08 August, 2006

ORIGINAL IDEA; DESIGN; & CONTENT BY JUAN CARLOS ROMERO

General Assumptions of Microeconomics
The theory of supply and demand usually assumes that markets are perfectly competitive. This implies that there are many buyers and sellers in the market (At least an enough number) that guarantee that none of them have the capacity to determine prices of goods and services. In many real-life transactions, the assumption fails because some individual buyers or sellers or groups of buyers or sellers do have the ability to influence prices. Quite often a sophisticated analysis is required to understand the demand-supply equation of a good. However, the theory works well in simple situations. Mainstream economics does not assume a priori that markets are preferable to other forms of social organization.
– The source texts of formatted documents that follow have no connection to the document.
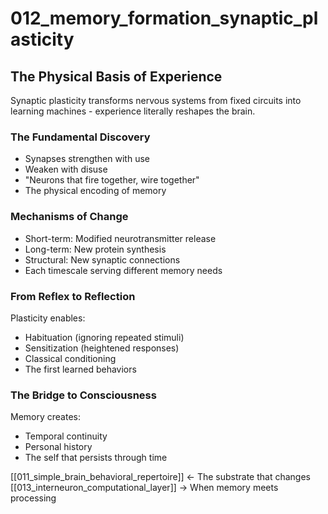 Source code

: # 012_memory_formation_synaptic_plasticity

## The Physical Basis of Experience

Synaptic plasticity transforms nervous systems
from fixed circuits into learning machines -
experience literally reshapes the brain.

### The Fundamental Discovery
- Synapses strengthen with use
- Weaken with disuse
- "Neurons that fire together, wire together"
- The physical encoding of memory

### Mechanisms of Change
- Short-term: Modified neurotransmitter release
- Long-term: New protein synthesis
- Structural: New synaptic connections
- Each timescale serving different memory needs

### From Reflex to Reflection
Plasticity enables:
- Habituation (ignoring repeated stimuli)
- Sensitization (heightened responses)
- Classical conditioning
- The first learned behaviors

### The Bridge to Consciousness
Memory creates:
- Temporal continuity
- Personal history
- The self that persists through time

[[011_simple_brain_behavioral_repertoire]] ← The substrate that changes
[[013_interneuron_computational_layer]] → When memory meets processing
In fact, much analysis is devoted to cases where so-called market failures lead to resource allocation that is sub optimal by some standard. In such cases, economists may attempt to find policies that will avoid waste; directly by government control, indirectly by regulation that induces market participants to act in a manner consistent with optimal welfare, or by creating "missing" markets to enable efficient trading where none had previously existed. This is studied in the field of collective action. The demand for various commodities by individuals is generally thought of as the outcome of a utility-maximizing process. The interpretation of this relationship between price and quantity demanded of a given good is that, given all the other goods and constraints, this set of choices is that one which makes the consumer happiest.